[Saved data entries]
BEGIN

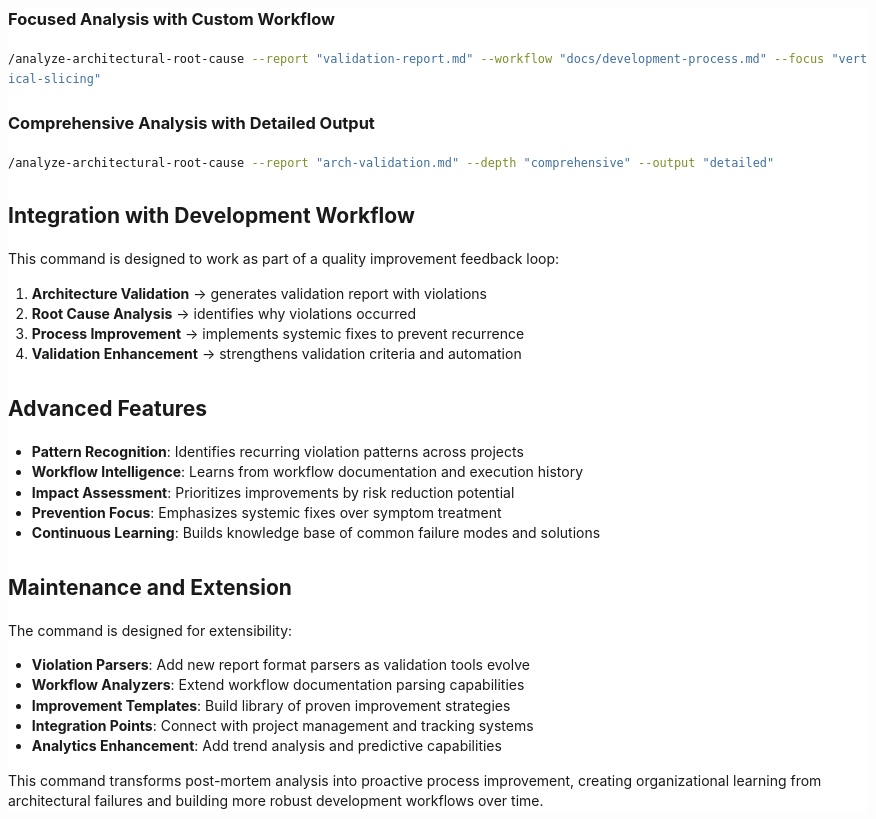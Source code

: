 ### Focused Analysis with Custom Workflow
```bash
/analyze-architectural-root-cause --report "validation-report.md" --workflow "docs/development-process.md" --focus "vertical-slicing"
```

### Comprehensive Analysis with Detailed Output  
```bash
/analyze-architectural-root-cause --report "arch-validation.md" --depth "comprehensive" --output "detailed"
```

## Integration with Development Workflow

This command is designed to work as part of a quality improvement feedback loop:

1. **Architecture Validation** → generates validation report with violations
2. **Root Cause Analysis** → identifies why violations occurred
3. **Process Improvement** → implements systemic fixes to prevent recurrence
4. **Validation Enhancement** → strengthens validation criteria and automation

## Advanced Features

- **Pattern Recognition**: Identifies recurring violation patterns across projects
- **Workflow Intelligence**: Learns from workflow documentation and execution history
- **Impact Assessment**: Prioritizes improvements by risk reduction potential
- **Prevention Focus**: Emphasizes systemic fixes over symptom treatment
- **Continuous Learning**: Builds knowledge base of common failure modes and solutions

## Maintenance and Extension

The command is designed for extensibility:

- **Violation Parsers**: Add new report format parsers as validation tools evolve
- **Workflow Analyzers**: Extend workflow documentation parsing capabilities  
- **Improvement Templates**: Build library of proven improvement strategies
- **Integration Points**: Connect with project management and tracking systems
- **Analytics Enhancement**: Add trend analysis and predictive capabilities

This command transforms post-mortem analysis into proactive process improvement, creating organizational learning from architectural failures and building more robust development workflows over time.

END
BEGIN

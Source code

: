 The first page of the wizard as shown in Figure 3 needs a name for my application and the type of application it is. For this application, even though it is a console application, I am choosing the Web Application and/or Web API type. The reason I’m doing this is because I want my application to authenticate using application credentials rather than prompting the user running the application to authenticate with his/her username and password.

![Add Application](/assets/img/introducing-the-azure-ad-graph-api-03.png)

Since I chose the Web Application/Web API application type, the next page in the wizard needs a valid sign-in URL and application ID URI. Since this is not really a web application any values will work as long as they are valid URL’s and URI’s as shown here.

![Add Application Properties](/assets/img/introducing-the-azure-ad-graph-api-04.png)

END

Go through the records and gather the lines that hold "from".

- **Workflow Intelligence**: Learns from workflow documentation and execution history
This command transforms post-mortem analysis into proactive process improvement, creating organizational learning from architectural failures and building more robust development workflows over time.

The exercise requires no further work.